Crying and singing and weeping and bravely opposing oppressors in despair, again hope, faith and love....That's what the Shostakovitch ouvre is all about, my friends. Emotions recollected in tranqulity and profound understanding for the tragic story depicted in the concert are all of breath-taking beauty. And don't mind a few slips here and there. The great artistry doesn't depend solely on the musical notation, and we should know that. One does not have to write poems to be a poet. And Bomsori proved to be s a marvelous poet of the violin! Cheerio!
彼女の集中力、音色、曲の解釈が好きだ。ロングトーンの多い曲ほど、音色に魅力がないと聞けない。 I like her concentration, tone, interpretation of songs. I can not say that the tone has more charm than the songs with a lot of long tones.
Great interpretation, balance, recording quality, filming quality, everything. Fantastique! Love the sound of her Guadagnini. Bravo Bomsori Kim! Deserved *at least* a second curtain call.
Very fine performance :) Just one nickpit: Sometimes when a downshift and a bowchange happens at the same time Ms Bomsori plays an often unwanted accent which causes the beginning of the shift to be audible. This is a little bit disturbing in slow passages May I add, that her playing of the cadenza was absolutely great :)
A few charring shortcomings here. The wrong Opus number is still not corrected. Why was the orchestra and the conductor not given any credits at all ? Sloppy and unprofessional ! The violinist is superb !
From Wikipedia: "The concerto is sometimes numbered Opus 99, although because of the delay between composition and performance it was originally listed as Opus 77. Because of the uncertainty of the political climate, Shostakovich shelved the concerto until after Stalin's demise, and then released the concerto as Opus 99."
As you're clearly a troll, your comment is probably not worthy of a reply. However what you say makes no sense, pseudo intellectual at best. But in any event I wasn't aware that Op.77 was Chamber Music...
Music is about communication. With melody and rhytyms, tempo.... Sorry that her music didn't fit(?) with you. But Her shostakovich is great and famous. Even It's a hard piece to play and hard to be deliver to the audience, lots of people says she does it!!
I think South Korea has better education in piano than violin. Young Korean violinists weren't forbidden some bad habits in their performance,but pianists are very talented, more sofisticated. I don't know why Seong-Jin Cho type violinist never came from South Korea.

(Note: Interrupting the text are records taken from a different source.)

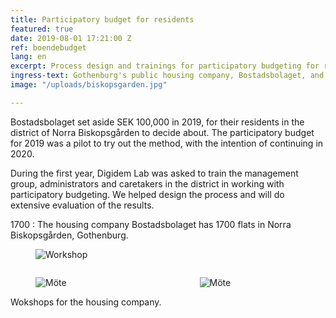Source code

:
 ```yaml
---
title: Participatory budget for residents
featured: true
date: 2019-08-01 17:21:00 Z
ref: boendebudget
lang: en
excerpt: Process design and trainings for participatory budgeting for residents.
ingress-text: Gothenburg's public housing company, Bostadsbolaget, and Digidem Lab creates the first participatory budget process for tenants in the Nordic countries.
image: "/uploads/biskopsgarden.jpg"

---
```


Bostadsbolaget set aside SEK 100,000 in 2019, for their residents in the district of Norra Biskopsgården to decide about. The participatory budget for 2019 was a pilot to try out the method, with the intention of continuing in 2020.

During the first year, Digidem Lab was asked to train the management group, administrators and caretakers in the district in working with participatory budgeting. We helped design the process and will do extensive evaluation of the results.

1700
: The housing company Bostadsbolaget has 1700 flats in Norra Biskopsgården, Gothenburg.


<figure>
  <img src="/uploads/biskop1-wide.jpg" alt="Workshop">
</figure>

<div class="columns">
  <div class="column">
    <figure>
      <img src="/uploads/biskop2.jpg" alt="Möte">
    </figure>
  </div>
  <div class="column">
    <figure>
      <img src="/uploads/biskop3.jpg" alt="Möte">
    </figure>
  </div>
</div>
<div class="caption">Wokshops for the housing company.</div>

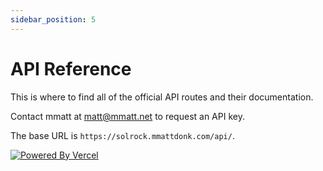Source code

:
 ```yaml
---
sidebar_position: 5
---
```


# API Reference

This is where to find all of the official API routes and their documentation.

Contact mmatt at [matt@mmatt.net](mailto:matt@mmatt.net) to request an API key.

The base URL is `https://solrock.mmattdonk.com/api/`.

[![Powered By Vercel](/poweredbyvercel.svg)](https://vercel.com?utm_source=mmattDonk&utm_campaign=oss)
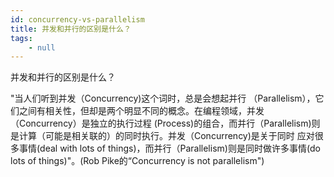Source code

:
 ```yaml
---
id: concurrency-vs-parallelism
title: 并发和并行的区别是什么？
tags:
    - null
---
```


<!--front-->
并发和并行的区别是什么？

<!--back-->
"当人们听到并发（Concurrency)这个词时，总是会想起并行 （Parallelism），它们之间有相关性，但却是两个明显不同的概念。在编程领域，并发（Concurrency）是独立的执行过程 (Process)的组合，而并行（Parallelism)则是计算（可能是相关联的）的同时执行。并发（Concurrency)是关于同时 应对很多事情(deal with lots of things)，而并行（Parallelism)则是同时做许多事情(do lots of things)"。(Rob Pike的“Concurrency is not parallelism")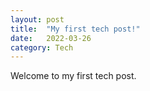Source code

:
 ```yaml
---
layout: post
title:  "My first tech post!"
date:   2022-03-26
category: Tech
---
```


Welcome to my first tech post.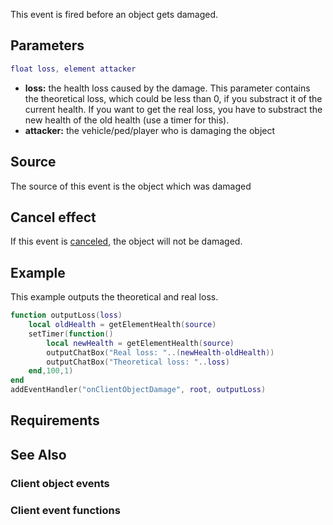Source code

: This event is fired before an object gets damaged.

Parameters
----------

``` lua
float loss, element attacker
```

-   **loss:** the health loss caused by the damage. This parameter contains the theoretical loss, which could be less than 0, if you substract it of the current health. If you want to get the real loss, you have to substract the new health of the old health (use a timer for this).
-   **attacker:** the vehicle/ped/player who is damaging the object

Source
------

The source of this event is the object which was damaged

Cancel effect
-------------

If this event is [canceled](/docs/Event_system#Canceling.md "wikilink"), the object will not be damaged.

Example
-------

This example outputs the theoretical and real loss.

``` lua
function outputLoss(loss)
    local oldHealth = getElementHealth(source)
    setTimer(function()
        local newHealth = getElementHealth(source)
        outputChatBox("Real loss: "..(newHealth-oldHealth))
        outputChatBox("Theoretical loss: "..loss)
    end,100,1)
end
addEventHandler("onClientObjectDamage", root, outputLoss)
```

Requirements
------------

See Also
--------

### Client object events

### Client event functions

Is it true that many concert hall listeners who stood up and gave Bomsori a standing ovation at the end of her performance are not telling You anything? Has the fact that Bomsori put her sincere feelings, bright aspirations and her beautiful soul into her music passed You by? I will please You more and tell You another supposed drawback of Bomsori performance: she probably also did the knixen (that is, curtsy) incorrectly - not like that, as it should have been done 100-300 years ago.